** Supplied data **

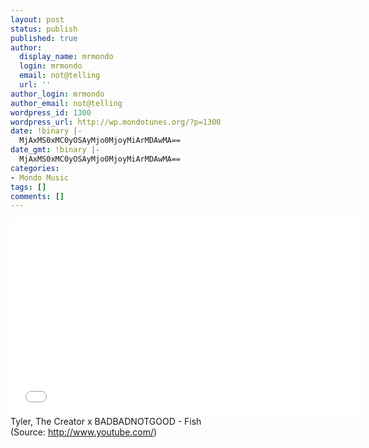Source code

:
 ```yaml
---
layout: post
status: publish
published: true
author:
  display_name: mrmondo
  login: mrmondo
  email: not@telling
  url: ''
author_login: mrmondo
author_email: not@telling
wordpress_id: 1300
wordpress_url: http://wp.mondotunes.org/?p=1300
date: !binary |-
  MjAxMS0xMC0yOSAyMjo0MjoyMiArMDAwMA==
date_gmt: !binary |-
  MjAxMS0xMC0yOSAyMjo0MjoyMiArMDAwMA==
categories:
- Mondo Music
tags: []
comments: []
---
```

<iframe width="560" height="315" src="//www.youtube.com/embed/o7PEnj-8NHw" frameborder="0"> </iframe>
Tyler, The Creator x BADBADNOTGOOD - Fish
<div class="attribution">(<span>Source:</span> <a href="http://www.youtube.com/">http://www.youtube.com/</a>)</div>
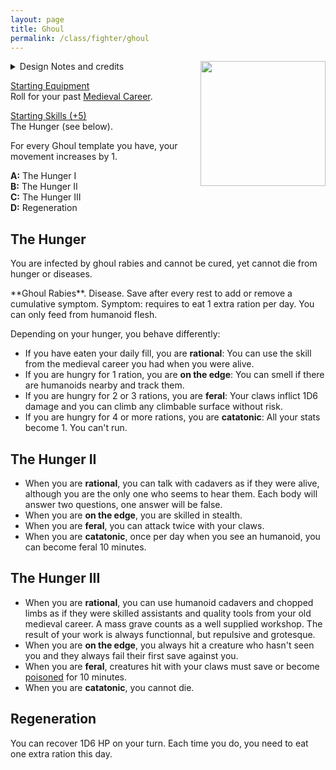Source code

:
 ```yaml
---
layout: page
title: Ghoul
permalink: /class/fighter/ghoul
---
```


<img align="right" width=200px src="https://images.squarespace-cdn.com/content/v1/5bd88db093a6320f071b1a50/1603945096009-P0JIIPMBIVPDTKILA139/image-asset.jpeg">

<details markdown="1">
<summary>Design Notes and credits</summary>
*This is a monster class for the [ghoul](/monsters/ghoul). It is an edited version of Coins and Scrolls's [original](https://64.media.tumblr.com/c7f508f74f68782474ac5daa0963af41/tumblr_nqfia3e9YA1tb087ko8_r1_540.jpg). Art by Tom Baxa. — SaltyGoo*
</details>

<ins>Starting Equipment</ins><br>
Roll for your past [Medieval Career](http://tenfootpolemic.blogspot.com/2014/01/200-failed-medieval-careers.html). 

<ins>Starting Skills (+5)</ins><br>
The Hunger (see below).

For every Ghoul template you have, your movement increases by 1.

**A:** The Hunger I<br>
**B:** The Hunger II<br>
**C:** The Hunger III<br>
**D:** Regeneration
<br>

## The Hunger
You are infected by ghoul rabies and cannot be cured, yet cannot die from hunger or diseases. 

<span class="alchemy">
**Ghoul Rabies**. Disease. Save after every rest to add or remove a cumulative symptom. Symptom: requires to eat 1 extra ration per day. You can only feed from humanoid flesh.
</span>

Depending on your hunger, you behave differently:

- If you have eaten your daily fill, you are **rational**: You can use the skill from the medieval career you had when you were alive.
- If you are hungry for 1 ration, you are **on the edge**: You can smell if there are humanoids nearby and track them.
- If you are hungry for 2 or 3 rations, you are **feral**: Your claws inflict 1D6 damage and you can climb any climbable surface without risk.
- If you are hungry for 4 or more rations, you are **catatonic**: All your stats become 1. You can't run.

## The Hunger II

- When you are **rational**, you can talk with cadavers as if they were alive, although you are the only one who seems to hear them. Each body will answer two questions, one answer will be false.
- When you are **on the edge**, you are skilled in stealth.
- When you are **feral**, you can attack twice with your claws.
- When you are **catatonic**, once per day when you see an humanoid, you can become feral 10 minutes.

## The Hunger III

- When you are **rational**, you can use humanoid cadavers and chopped limbs as if they were skilled assistants and quality tools from your old medieval career. A mass grave counts as a well supplied workshop. The result of your work is always functionnal, but repulsive and grotesque.
- When you are **on the edge**, you always hit a creature who hasn't seen you and they always fail their first save against you.
- When you are **feral**, creatures hit with your claws must save or become [poisoned](/2020/11/10/extra-rules/#conditions) for 10 minutes.
- When you are **catatonic**, you cannot die.

## Regeneration

You can recover 1D6 HP on your turn. Each time you do, you need to eat one extra ration this day.


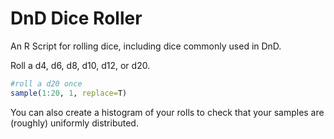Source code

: # DnD Dice Roller

An R Script for rolling dice, including dice commonly used in DnD.

Roll a d4, d6, d8, d10, d12, or d20.

```R
#roll a d20 once
sample(1:20, 1, replace=T)
```

You can also create a histogram of your rolls to check that your samples are (roughly) uniformly distributed.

** To do **
Please output each line above exactly and omit all images.

** Task response **
Source code

:
 ```yaml
---
layout: post
status: publish
published: true
author:
  display_name: mrmondo
  login: mrmondo
  email: not@telling
  url: ''
author_login: mrmondo
author_email: not@telling
wordpress_id: 1300
wordpress_url: http://wp.mondotunes.org/?p=1300
date: !binary |-
  MjAxMS0xMC0yOSAyMjo0MjoyMiArMDAwMA==
date_gmt: !binary |-
  MjAxMS0xMC0yOSAyMjo0MjoyMiArMDAwMA==
categories:
- Mondo Music
tags: []
comments: []
---
```

<iframe width="560" height="315" src="//www.youtube.com/embed/o7PEnj-8NHw" frameborder="0"> </iframe>
Tyler, The Creator x BADBADNOTGOOD - Fish
<div class="attribution">(<span>Source:</span> <a href="http://www.youtube.com/">http://www.youtube.com/</a>)</div>
Source code

:
 ```yaml
---
layout: page
title: Ghoul
permalink: /class/fighter/ghoul
---
```


<img align="right" width=200px src="https://images.squarespace-cdn.com/content/v1/5bd88db093a6320f071b1a50/1603945096009-P0JIIPMBIVPDTKILA139/image-asset.jpeg">

<details markdown="1">
<summary>Design Notes and credits</summary>
*This is a monster class for the [ghoul](/monsters/ghoul). It is an edited version of Coins and Scrolls's [original](https://64.media.tumblr.com/c7f508f74f68782474ac5daa0963af41/tumblr_nqfia3e9YA1tb087ko8_r1_540.jpg). Art by Tom Baxa. — SaltyGoo*
</details>

<ins>Starting Equipment</ins><br>
Roll for your past [Medieval Career](http://tenfootpolemic.blogspot.com/2014/01/200-failed-medieval-careers.html). 

<ins>Starting Skills (+5)</ins><br>
The Hunger (see below).

For every Ghoul template you have, your movement increases by 1.

**A:** The Hunger I<br>
**B:** The Hunger II<br>
**C:** The Hunger III<br>
**D:** Regeneration
<br>

## The Hunger
You are infected by ghoul rabies and cannot be cured, yet cannot die from hunger or diseases. 

<span class="alchemy">
**Ghoul Rabies**. Disease. Save after every rest to add or remove a cumulative symptom. Symptom: requires to eat 1 extra ration per day. You can only feed from humanoid flesh.
</span>

Depending on your hunger, you behave differently:

- If you have eaten your daily fill, you are **rational**: You can use the skill from the medieval career you had when you were alive.
- If you are hungry for 1 ration, you are **on the edge**: You can smell if there are humanoids nearby and track them.
- If you are hungry for 2 or 3 rations, you are **feral**: Your claws inflict 1D6 damage and you can climb any climbable surface without risk.
- If you are hungry for 4 or more rations, you are **catatonic**: All your stats become 1. You can't run.

## The Hunger II

- When you are **rational**, you can talk with cadavers as if they were alive, although you are the only one who seems to hear them. Each body will answer two questions, one answer will be false.
- When you are **on the edge**, you are skilled in stealth.
- When you are **feral**, you can attack twice with your claws.
- When you are **catatonic**, once per day when you see an humanoid, you can become feral 10 minutes.

## The Hunger III

- When you are **rational**, you can use humanoid cadavers and chopped limbs as if they were skilled assistants and quality tools from your old medieval career. A mass grave counts as a well supplied workshop. The result of your work is always functionnal, but repulsive and grotesque.
- When you are **on the edge**, you always hit a creature who hasn't seen you and they always fail their first save against you.
- When you are **feral**, creatures hit with your claws must save or become [poisoned](/2020/11/10/extra-rules/#conditions) for 10 minutes.
- When you are **catatonic**, you cannot die.

## Regeneration

You can recover 1D6 HP on your turn. Each time you do, you need to eat one extra ration this day.


Source code

: # DnD Dice Roller

An R Script for rolling dice, including dice commonly used in DnD.

Roll a d4, d6, d8, d10, d12, or d20.

```R
#roll a d20 once
sample(1:20, 1, replace=T)
```

You can also create a histogram of your rolls to check that your samples are (roughly) uniformly distributed.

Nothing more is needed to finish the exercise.